PRISTINA, Dec 13, 1999 -- (Reuters) The leader of Kosovo's self-proclaimed provisional government has urged the territory's U.N. mission to speed up the process of forming a joint administration with local politicians.
"It should be formed very quickly. Time is running out," Hashim Thaci, a former commander of the Kosovo Liberation Army (KLA), told Reuters.
U.N. officials and local leaders have been working for months on a formula to get politicians from Kosovo more directly involved in the international administration established here in June, after NATO bombing drove out Serb forces.
Currently, the U.N.-led administration is the only legal authority but it faces competition and duplication from other local authorities.
Thaci's administration is not recognized as a government by the U.N. mission, known as UNMIK, but its leaders are regularly consulted by U.N. officials. The United Nations on Sunday marks exactly six months in charge of Kosovo.
The KLA, an ethnic Albanian guerrilla group which fought for more than a year against Serb rule in Kosovo, formally disbanded in September but several of its leaders such as Thaci have assumed prominent political roles.
Thaci, 30, said it was vital to launch a co-administration, as his officials had the local knowledge which foreign administrators could not match.
"We have the structures, which in every single municipality are cooperating with UNMIK," he said.
U.N. officials generally give a mixed report, suggesting cooperation is better in some areas than others and complaining that some of the parallel institutions are far from transparent and democratic.
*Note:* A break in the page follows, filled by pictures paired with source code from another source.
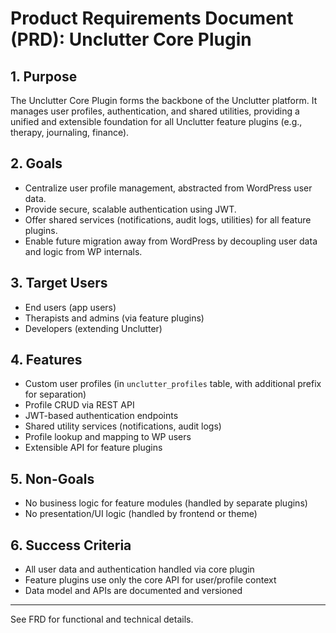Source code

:# Product Requirements Document (PRD): Unclutter Core Plugin

## 1. Purpose
The Unclutter Core Plugin forms the backbone of the Unclutter platform. It manages user profiles, authentication, and shared utilities, providing a unified and extensible foundation for all Unclutter feature plugins (e.g., therapy, journaling, finance).

## 2. Goals
- Centralize user profile management, abstracted from WordPress user data.
- Provide secure, scalable authentication using JWT.
- Offer shared services (notifications, audit logs, utilities) for all feature plugins.
- Enable future migration away from WordPress by decoupling user data and logic from WP internals.

## 3. Target Users
- End users (app users)
- Therapists and admins (via feature plugins)
- Developers (extending Unclutter)

## 4. Features
- Custom user profiles (in `unclutter_profiles` table, with additional prefix for separation)
- Profile CRUD via REST API
- JWT-based authentication endpoints
- Shared utility services (notifications, audit logs)
- Profile lookup and mapping to WP users
- Extensible API for feature plugins

## 5. Non-Goals
- No business logic for feature modules (handled by separate plugins)
- No presentation/UI logic (handled by frontend or theme)

## 6. Success Criteria
- All user data and authentication handled via core plugin
- Feature plugins use only the core API for user/profile context
- Data model and APIs are documented and versioned

---

See FRD for functional and technical details.
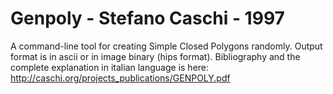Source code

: # Genpoly - Stefano Caschi - 1997
A command-line tool for creating Simple Closed Polygons randomly.
Output format is in ascii or in image binary (hips format).
Bibliography and the complete explanation in italian language is here: http://caschi.org/projects_publications/GENPOLY.pdf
Thaci insisted his officials were ready to form the new administration straight away but were running into objections from his main political rival Ibrahim Rugova and from Bernard Kouchner, the French head of the U.N. mission.
"Mr. Kouchner and Mr. Rugova are not ready to form that body," he said in an interview conducted on Friday.
Merging the structures would help deal more effectively with many of the problems faced by the war-shattered territory, he said, citing crime fighting as a key area.
He said the United Nations appeared scared to give power to local people. "They are very much afraid of a Kosovo political factor in an executive body," Thaci said.
A veil of secrecy surrounds talks on co-administration but the United Nations insists it is keen to involve members of Kosovo's ethnic Albanian majority and leaders of minority groups as soon as possible.